Has any one ever heard of a chocolte Bumble Bee, They are really cool looking bumble bee. Instead of being black and yellow they are brown and yellow. Let me know if this is a real species.

Thanks


----------



## joeyo90 (Nov 5, 2006)

i believe it is just a varrient of the leucomelas like the fine spot azureus just line bred for that specific trait

some one correct me if im wrong?


----------



## defaced (May 23, 2005)

They're sometimes sold as Albinos, but there have been great long threads detailing the many ways they're not. They are not a naturally occuring population, but an anomaly produced in captivity then selectively bred to continue it.


----------



## crashnt20 (Dec 28, 2006)

> They're sometimes sold as Albinos, but there have been great long threads detailing the many ways they're not. They are not a naturally occuring population, but an anomaly produced in captivity then selectively bred to continue it.

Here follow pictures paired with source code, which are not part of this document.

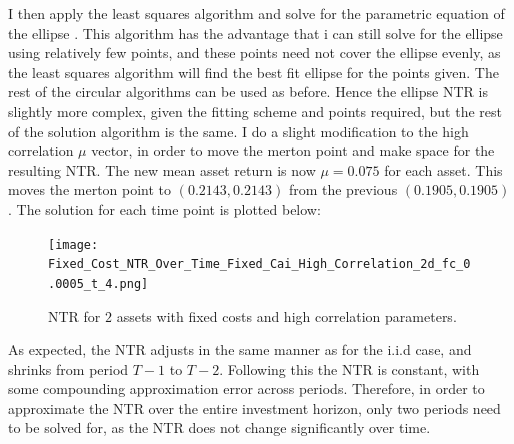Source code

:\documentclass[11pt]{article}
\begin{document}
I then apply the least squares algorithm and solve for the parametric equation of the ellipse \autocites{gander1994least}{bertoni2010multi}. This algorithm has the advantage that i can still solve for the ellipse using relatively few points,
and these points need not cover the ellipse evenly, as the least squares algorithm will find the best fit ellipse for the points given. 
The rest of the circular algorithms can be used as before. Hence the ellipse NTR is slightly more complex, given the fitting scheme and points required,
but the rest of the solution algorithm is the same. I do a slight modification to the high correlation $\mu$ vector, in order to move the merton point and make space for the resulting NTR.
The new mean asset return is now $\mu = 0.075$ for each asset. This moves the merton point to $(0.2143 , 0.2143)$ from the previous $(0.1905, 0.1905)$.
The solution for each time point is plotted below:
\begin{figure}[!ht]
    \centering
    \texttt{[image: Fixed\_Cost\_NTR\_Over\_Time\_Fixed\_Cai\_High\_Correlation\_2d\_fc\_0.0005\_t\_4.png]}
    \caption{NTR for $2$ assets with fixed costs and high correlation parameters.}
    \label{fig: NTR_Fixed_3d_high_correlation_over_time}
\end{figure}
As expected, the NTR adjusts in the same manner as for the i.i.d case, and shrinks from period $T-1$ to $T-2$. Following this the NTR is constant, with some compounding approximation error across periods.
Therefore, in order to approximate the NTR over the entire investment horizon, only two periods need to be solved for, as the NTR does not change significantly over time.
\end{document}
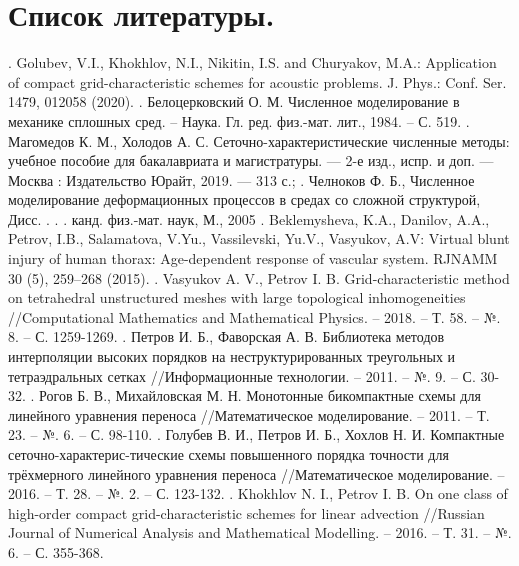 \documentclass[14pt]{article}
\begin{document}
\section*{Список литературы.}
. Golubev, V.I., Khokhlov, N.I., Nikitin, I.S. and Churyakov, M.A.: Application of compact grid-characteristic schemes for acoustic problems. J. Phys.: Conf. Ser. 1479, 012058 (2020).
. Белоцерковский О. М. Численное моделирование в механике сплошных сред. – Наука. Гл. ред. физ.-мат. лит., 1984. – С. 519. %
. \: Магомедов К. М., Холодов А. С. Сеточно-характеристические численные методы:  учебное пособие для бакалавриата и магистратуры. — 2-е изд., испр. и доп. — Москва : Издательство Юрайт, 2019. — 313 с.;
. \: Челноков Ф. Б., Численное моделирование деформационных процессов в средах со сложной структурой, Дисс. . . . канд. физ.-мат. наук, М., 2005
. \: Beklemysheva, K.A., Danilov, A.A., Petrov, I.B., Salamatova, V.Yu., Vassilevski, Yu.V., Vasyukov, A.V: Virtual blunt injury of human thorax: Age-dependent response of vascular system. RJNAMM 30 (5), 259–268 (2015).
. \: Vasyukov A. V., Petrov I. B. Grid-characteristic method on tetrahedral unstructured meshes with large topological inhomogeneities //Computational Mathematics and Mathematical Physics. – 2018. – Т. 58. – №. 8. – С. 1259-1269.
. \: Петров И. Б., Фаворская А. В. Библиотека методов интерполяции высоких порядков на неструктурированных треугольных и тетраэдральных сетках //Информационные технологии. – 2011. – №. 9. – С. 30-32.
. \: Рогов Б. В., Михайловская М. Н. Монотонные бикомпактные схемы для линейного уравнения переноса //Математическое моделирование. – 2011. – Т. 23. – №. 6. – С. 98-110. 
. \: Голубев В. И., Петров И. Б., Хохлов Н. И. Компактные сеточно-характерис-тические схемы повышенного порядка точности для трёхмерного линейного уравнения переноса //Математическое моделирование. – 2016. – Т. 28. – №. 2. – С. 123-132.
. \: Khokhlov N. I., Petrov I. B. On one class of high-order compact grid-characteristic schemes for linear advection //Russian Journal of Numerical Analysis and Mathematical Modelling. – 2016. – Т. 31. – №. 6. – С. 355-368.
\end{document}
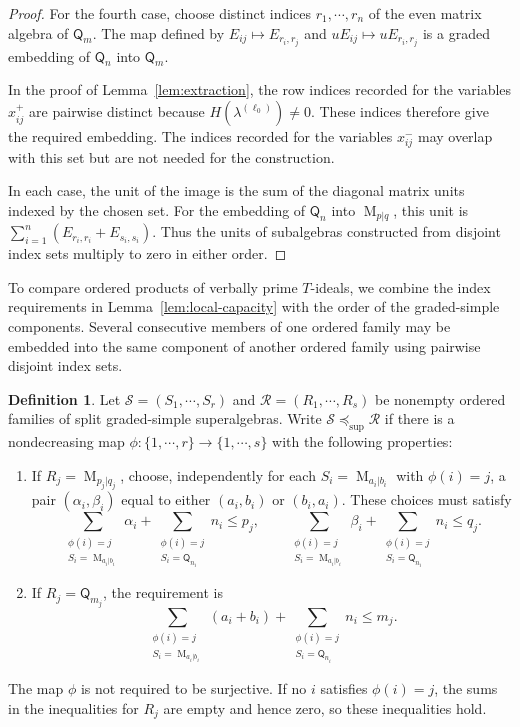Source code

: \documentclass[11pt,reqno]{amsart}
\newcommand{\Mat}{\operatorname{M}}
\newcommand{\Qtype}{\mathsf Q}
\theoremstyle{definition}
\newtheorem{definition}[theorem]{Definition}
\theoremstyle{remark}
\numberwithin{equation}{section}
\begin{document}
\begin{proof}
For the fourth case, choose distinct indices
$r_1,\cdots,r_n$ of the even matrix algebra
of $\Qtype_m$. The map defined by $
E_{ij}\longmapsto E_{r_i,r_j}$ and $
uE_{ij}\longmapsto uE_{r_i,r_j}$
is a graded embedding of $\Qtype_n$
into $\Qtype_m$.

In the proof of Lemma~\ref{lem:extraction},
the row indices recorded for the variables $x^+_{ij}$
are pairwise distinct because
$H(\lambda^{(\ell_0)})\ne0$.
These indices therefore give the required embedding.
The indices recorded for the variables $x^-_{ij}$
may overlap with this set but are not needed
for the construction.

In each case, the unit of the image is the sum
of the diagonal matrix units indexed by the
chosen set.
For the embedding of $\Qtype_n$ into $\Mat_{p|q}$,
this unit is $
\sum_{i=1}^n
(E_{r_i,r_i}+E_{s_i,s_i})$.
Thus the units of subalgebras constructed from
disjoint index sets multiply to zero in either
order.
\end{proof}

To compare ordered products of verbally prime $T$-ideals,
we combine the index requirements in
Lemma~\ref{lem:local-capacity} with the order of the
graded-simple components.
Several consecutive members of one ordered family
may be embedded into the same component of another
ordered family using pairwise disjoint index sets.

\begin{definition}\label{def:super-capacity}
Let $\mathcal S=(S_1,\cdots,S_r)$ and $\mathcal R=(R_1,\cdots,R_s)$ be nonempty ordered families of split graded-simple superalgebras. Write $\mathcal S\preceq_{\mathrm{sup}}\mathcal R$ if there is a nondecreasing map $\phi:\{1,\cdots,r\}\to\{1,\cdots,s\}$ with the following properties:

\begin{enumerate}
\item
If $R_j=\Mat_{p_j|q_j}$, choose, independently for each $S_i=\Mat_{a_i|b_i}$ with $\phi(i)=j$, a pair $(\alpha_i,\beta_i)$ equal to either $(a_i,b_i)$ or $(b_i,a_i)$. These choices must satisfy
\[
\sum_{\substack{\phi(i)=j\\ S_i=\Mat_{a_i|b_i}}}\alpha_i
+\sum_{\substack{\phi(i)=j\\ S_i=\Qtype_{n_i}}}n_i\leq p_j,
\qquad
\sum_{\substack{\phi(i)=j\\ S_i=\Mat_{a_i|b_i}}}\beta_i
+\sum_{\substack{\phi(i)=j\\ S_i=\Qtype_{n_i}}}n_i\leq q_j.
\]
\item
If $R_j=\Qtype_{m_j}$, the requirement is
\[
\sum_{\substack{\phi(i)=j\\ S_i=\Mat_{a_i|b_i}}}(a_i+b_i)
+\sum_{\substack{\phi(i)=j\\ S_i=\Qtype_{n_i}}}n_i\leq m_j.
\]

\end{enumerate}
The map $\phi$ is not required to be surjective.
If no $i$ satisfies $\phi(i)=j$, the sums in the
inequalities for $R_j$ are empty and hence zero,
so these inequalities hold.

\end{definition}
\end{document}
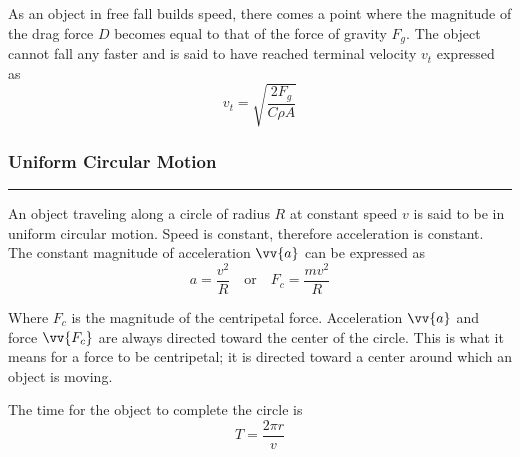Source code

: \documentclass{article}
\begin{document}
    \smallskip\noindent
    As an object in free fall builds speed, there comes a point where the magnitude of the drag force ${D}$ becomes equal to that of the force of gravity $F_g$.
    The object cannot fall any faster and is said to have reached terminal velocity $v_t$ expressed as
    \[
        v_t = \sqrt{\frac{2F_g}{C\rho A}}
    \]

    \smallskip
    \subsubsection*{Uniform Circular Motion}
    \vspace{-1em}
    \rule{\linewidth}{.1mm}

    \smallskip\noindent
    An object traveling along a circle of radius $R$ at constant speed $v$ is said to be in uniform circular motion.
    Speed is constant, therefore acceleration is constant.
    The constant magnitude of acceleration $\vv{a}$ can be expressed as
    \[
        a=\frac{v^2}{R} \quad \text{or} \quad F_c=\frac{mv^2}{R}
    \]

    \smallskip\noindent
    Where $F_c$ is the magnitude of the centripetal force.
    Acceleration $\vv{a}$ and force $\vv{F_c}$ are always directed toward the center of the circle.
    This is what it means for a force to be centripetal; it is directed toward a center around which an object is moving.

    \medskip\noindent
    The time for the object to complete the circle is
    \[
        T = \frac{2\pi r}{v}
    \]
\end{document}
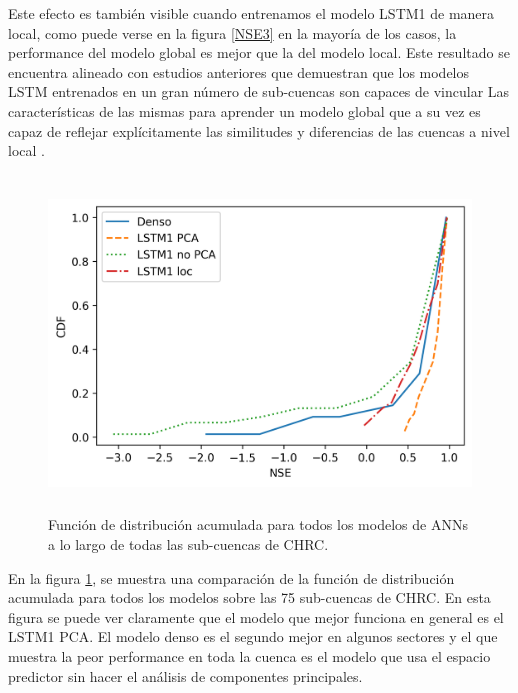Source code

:
Este efecto es también visible cuando entrenamos el modelo LSTM1 de manera local,
como puede verse en la figura \ref{NSE3} en la mayoría de los casos, la performance del modelo global  es 
mejor que la del modelo local. Este resultado se encuentra alineado con estudios anteriores 
que demuestran que los modelos LSTM entrenados en un gran número de sub-cuencas son capaces de vincular Las
características de las mismas para aprender un modelo global que a su vez es capaz de reflejar  
explícitamente las similitudes y diferencias de las cuencas a nivel local  \cite{Kratzert}. 


\begin{figure}[h!]
  \begin{center}
    \includegraphics[height=3.5in]{Figures/NSE/CDF.png}
    \caption{ Función de distribución acumulada para todos los modelos de ANNs a lo largo de todas las sub-cuencas de CHRC.}
    \label{CDF}
  \end{center}
\end{figure}

En la figura \ref{CDF}, se muestra una comparación de la función de distribución acumulada para todos los modelos sobre las 75 sub-cuencas de CHRC.
En esta figura se puede ver claramente que el modelo que mejor funciona en general es el LSTM1 PCA. El modelo denso es el segundo mejor en algunos
sectores y el que muestra la peor performance en toda la cuenca es el modelo que usa el espacio predictor sin hacer el análisis de componentes principales.

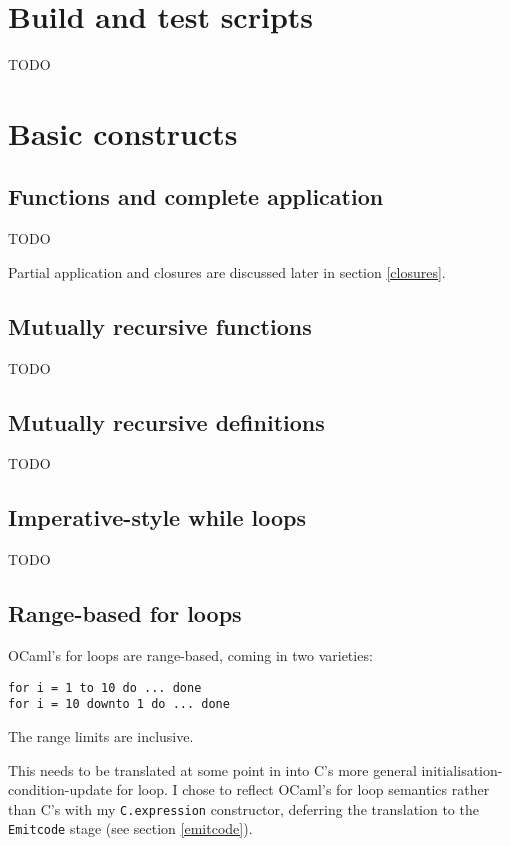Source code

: \documentclass[12pt,a4paper,twoside,openright]{report}
\begin{document}
\section{Build and test scripts}

TODO


\section{Basic constructs}

\subsection{Functions and complete application}\label{functions}

TODO

Partial application and closures are discussed later in section \ref{closures}.

\subsection{Mutually recursive functions}\label{mutually-recursive-functions}

TODO

\subsection{Mutually recursive definitions}\label{mutually-recursive-values}

TODO

\subsection{Imperative-style while loops}\label{while-loops}

TODO

\subsection{Range-based for loops}\label{for-loops}

OCaml's for loops are range-based, coming in two varieties:
\begin{lstlisting}
for i = 1 to 10 do ... done
for i = 10 downto 1 do ... done
\end{lstlisting}

The range limits are inclusive.

This needs to be translated at some point in into C's more general
initialisation-condition-update for loop. I chose to reflect OCaml's for loop
semantics rather than C's with my \lstinline!C.expression!
constructor, deferring the translation to the \lstinline!Emitcode! stage (see
section \ref{emitcode}).
\end{document}
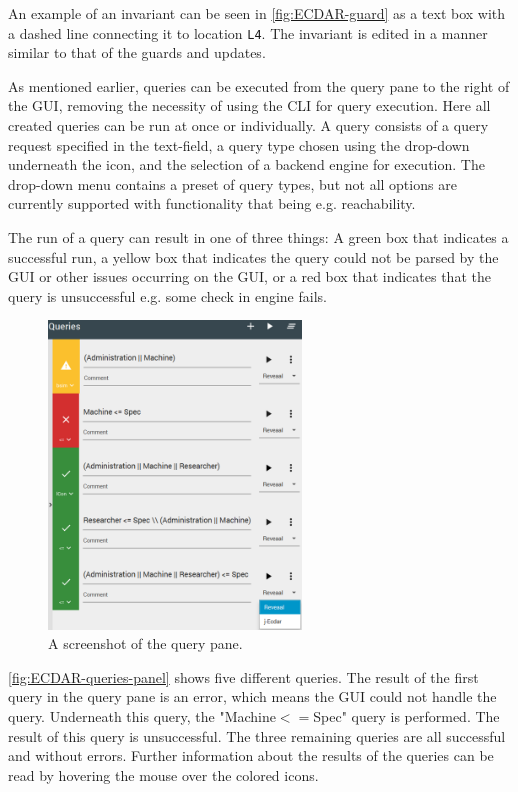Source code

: An example of an invariant can be seen in \autoref{fig:ECDAR-guard} as a text box with a dashed line connecting it to location \texttt{L4}. The invariant is edited in a manner similar to that of the guards and updates. 

As mentioned earlier, queries can be executed from the query pane to the right of the GUI, removing the necessity of using the CLI for query execution. Here all created queries can be run at once or individually. A query consists of a query request specified in the text-field, a query type chosen using the drop-down underneath the icon, and the selection of a backend engine for execution. The drop-down menu contains a preset of query types, but not all options are currently supported with functionality that being e.g. reachability. 

The run of a query can result in one of three things: A green box that indicates a successful run, a yellow box that indicates the query could not be parsed by the GUI or other issues occurring on the GUI, or a red box that indicates that the query is unsuccessful e.g. some check in engine fails.

\begin{figure}[H]
    \centering
    \includegraphics[width=0.6\textwidth]{common/figures/right-panel.png}
    \caption{A screenshot of the query pane.}
    \label{fig:ECDAR-queries-panel}
\end{figure}

\autoref{fig:ECDAR-queries-panel} shows five different queries. 
The result of the first query in the query pane is an error, which means the GUI could not handle the query. 
Underneath this query, the "Machine$<=$Spec" query is performed. The result of this query is unsuccessful.
The three remaining queries are all successful and without errors.
Further information about the results of the queries can be read by hovering the mouse over the colored icons.


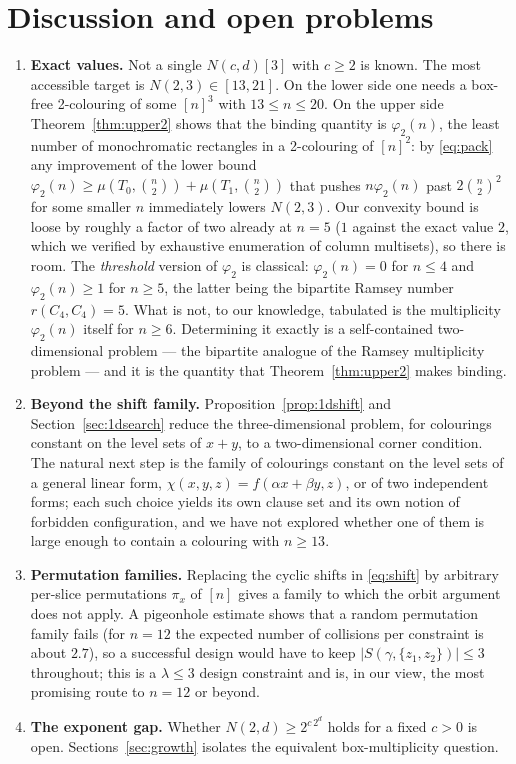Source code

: \documentclass[11pt]{article}
\theoremstyle{definition}
\newcommand{\Ncd}{N(c,d)}
\begin{document}
\section{Discussion and open problems}

\begin{enumerate}[label=(\arabic*)]
\item \textbf{Exact values.} Not a single $\Ncd[3]$ with $c\ge2$ is known. The most
  accessible target is $N(2,3)\in[13,21]$. On the lower side one needs a box-free
  2-colouring of some $[n]^3$ with $13\le n\le20$. On the upper side Theorem~\ref{thm:upper2}
  shows that the binding quantity is $\varphi_2(n)$, the least number of monochromatic
  rectangles in a 2-colouring of $[n]^2$: by \eqref{eq:pack} any improvement of the lower
  bound $\varphi_2(n)\ge\mu(T_0,\binom{n}{2})+\mu(T_1,\binom{n}{2})$ that pushes
  $n\varphi_2(n)$ past $2\binom{n}{2}^2$ for some smaller $n$ immediately lowers
  $N(2,3)$. Our convexity bound is loose by roughly a factor of two already at $n=5$
  ($1$ against the exact value $2$, which we verified by exhaustive enumeration of column
  multisets), so there is room. The \emph{threshold} version of $\varphi_2$ is classical:
  $\varphi_2(n)=0$ for $n\le4$ and $\varphi_2(n)\ge1$ for $n\ge5$, the latter being the
  bipartite Ramsey number $r(C_4,C_4)=5$. What is not, to our knowledge, tabulated is the
  multiplicity $\varphi_2(n)$ itself for $n\ge6$. Determining it exactly is a
  self-contained two-dimensional problem --- the bipartite analogue of the Ramsey
  multiplicity problem --- and it is the quantity that Theorem~\ref{thm:upper2} makes
  binding.
\item \textbf{Beyond the shift family.} Proposition~\ref{prop:1dshift} and
  Section~\ref{sec:1dsearch} reduce the three-dimensional problem, for colourings constant
  on the level sets of $x+y$, to a two-dimensional corner condition. The natural next step
  is the family of colourings constant on the level sets of a general linear form,
  $\chi(x,y,z)=f(\alpha x+\beta y,z)$, or of two independent forms; each such choice
  yields its own clause set and its own notion of forbidden configuration, and we have not
  explored whether one of them is large enough to contain a colouring with $n\ge13$.
\item \textbf{Permutation families.} Replacing the cyclic shifts in \eqref{eq:shift} by
  arbitrary per-slice permutations $\pi_x$ of $[n]$ gives a family to which the orbit
  argument does not apply. A pigeonhole estimate shows that a random permutation family
  fails (for $n=12$ the expected number of collisions per constraint is about $2.7$), so
  a successful design would have to keep $|S(\gamma,\{z_1,z_2\})|\le3$ throughout; this is
  a $\lambda\le3$ design constraint and is, in our view, the most promising route to
  $n=12$ or beyond.
\item \textbf{The exponent gap.} Whether $N(2,d)\ge2^{c\,2^d}$ holds for a fixed $c>0$ is
  open. Sections~\ref{sec:growth} isolates the equivalent box-multiplicity question.
\end{enumerate}
\end{document}
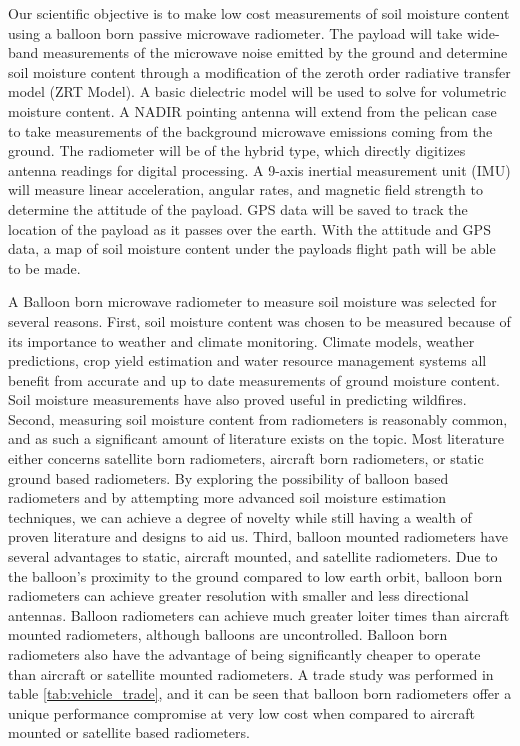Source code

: \documentclass[12pt]{article}
\begin{document}
Our scientific objective is to make low cost measurements of soil moisture content using a balloon born passive microwave radiometer. The payload will take wide-band measurements of the microwave noise emitted by the ground and determine soil moisture content through a modification of the zeroth order radiative transfer model (ZRT Model). A basic dielectric model will be used to solve for volumetric moisture content. \cite{ulaby_fung_moore_1986} A NADIR pointing antenna will extend from the pelican case to take measurements of the background microwave emissions coming from the ground. The radiometer will be of the hybrid type, which directly digitizes antenna readings for digital processing. A 9-axis inertial measurement unit (IMU) will measure linear acceleration, angular rates, and magnetic field strength to determine the attitude of the payload. GPS data will be saved to track the location of the payload as it passes over the earth. With the attitude and GPS data, a map of soil moisture content under the payloads flight path will be able to be made. 

A Balloon born microwave radiometer to measure soil moisture was selected for several reasons. First, soil moisture content was chosen to be measured because of its importance to weather and climate monitoring.\cite{Pan2001} Climate models, weather predictions, crop yield estimation and water resource management systems all benefit from accurate and up to date measurements of ground moisture content. Soil moisture measurements have also proved useful in predicting wildfires.\cite{chaparro_piles_vall-llossera_2016,krueger_ochsner_quiring_engle_carlson_twidwell_fuhlendorf_2017} Second, measuring soil moisture content from radiometers is reasonably common, and as such a significant amount of literature exists on the topic. Most literature either concerns satellite born radiometers, aircraft born radiometers, or static ground based radiometers. \cite{Hanington,Kerr2001,ulaby_fung_moore_1986,Friesen2008,Schmugge1994} By exploring the possibility of balloon based radiometers and by attempting more advanced soil moisture estimation techniques, we can achieve a degree of novelty while still having a wealth of proven literature and designs to aid us. Third, balloon mounted radiometers have several advantages to static, aircraft mounted, and satellite radiometers. Due to the balloon's proximity to the ground compared to low earth orbit, balloon born radiometers can achieve greater resolution with smaller and less directional antennas. Balloon radiometers can achieve much greater loiter times than aircraft mounted radiometers, although balloons are uncontrolled. Balloon born radiometers also have the advantage of being significantly cheaper to operate than aircraft or satellite mounted radiometers. A trade study was performed in table \ref{tab:vehicle_trade}, and it can be seen that balloon born radiometers offer a unique performance compromise at very low cost when compared to aircraft mounted or satellite based radiometers.
\end{document}
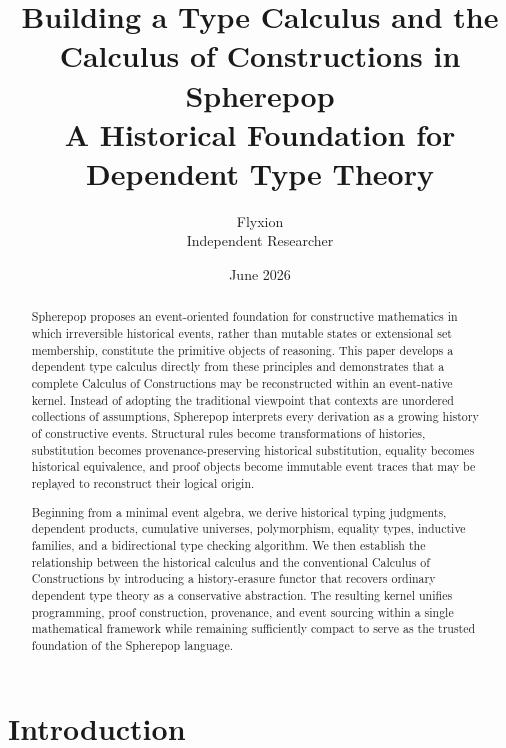 \documentclass[12pt,oneside]{article}
\title{
{\Large\bfseries Building a Type Calculus and the\\
Calculus of Constructions in Spherepop}\\
{\large
A Historical Foundation for Dependent Type Theory}
}
\author{Flyxion\\
Independent Researcher}
\date{June 2026}
\theoremstyle{definition}
\theoremstyle{remark}
\begin{document}
\maketitle

\thispagestyle{empty}

\vspace{1em}

\begin{abstract}

Spherepop proposes an event-oriented foundation for constructive mathematics in which irreversible historical events, rather than mutable states or extensional set membership, constitute the primitive objects of reasoning. This paper develops a dependent type calculus directly from these principles and demonstrates that a complete Calculus of Constructions may be reconstructed within an event-native kernel. Instead of adopting the traditional viewpoint that contexts are unordered collections of assumptions, Spherepop interprets every derivation as a growing history of constructive events. Structural rules become transformations of histories, substitution becomes provenance-preserving historical substitution, equality becomes historical equivalence, and proof objects become immutable event traces that may be replayed to reconstruct their logical origin.

Beginning from a minimal event algebra, we derive historical typing judgments, dependent products, cumulative universes, polymorphism, equality types, inductive families, and a bidirectional type checking algorithm. We then establish the relationship between the historical calculus and the conventional Calculus of Constructions by introducing a history-erasure functor that recovers ordinary dependent type theory as a conservative abstraction. The resulting kernel unifies programming, proof construction, provenance, and event sourcing within a single mathematical framework while remaining sufficiently compact to serve as the trusted foundation of the Spherepop language.

\end{abstract}

\newpage

\tableofcontents

\newpage

\section{Introduction}
\end{document}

So i am hopeing that the $100 price tag was a good buy. I thought they looked cool, so i hope it was a good buy. Thanks.


----------



## KeroKero (Jun 13, 2004)

Chocolates are just albino standard leucomelas. They've been selectively bred to have the trait appear on a regular basis. If you think they look cool, then they probably are worth it to you. Just a warning tho, albinos are a rather touchy subject with the PDF community... hybrids and selective breeding are usually the reasons given but its mostly due to the fact that our hobby is not organized to keep pure versions of the original animals and support designer frogs at the same time, so the trend is to generally blacklist designer animals. Animals selectively bred to have a trait appear more often than natural variation int he population allows is considered a designer animal. Not saying its bad, just that there are people who may try and bite your head off for it, so just a heads up.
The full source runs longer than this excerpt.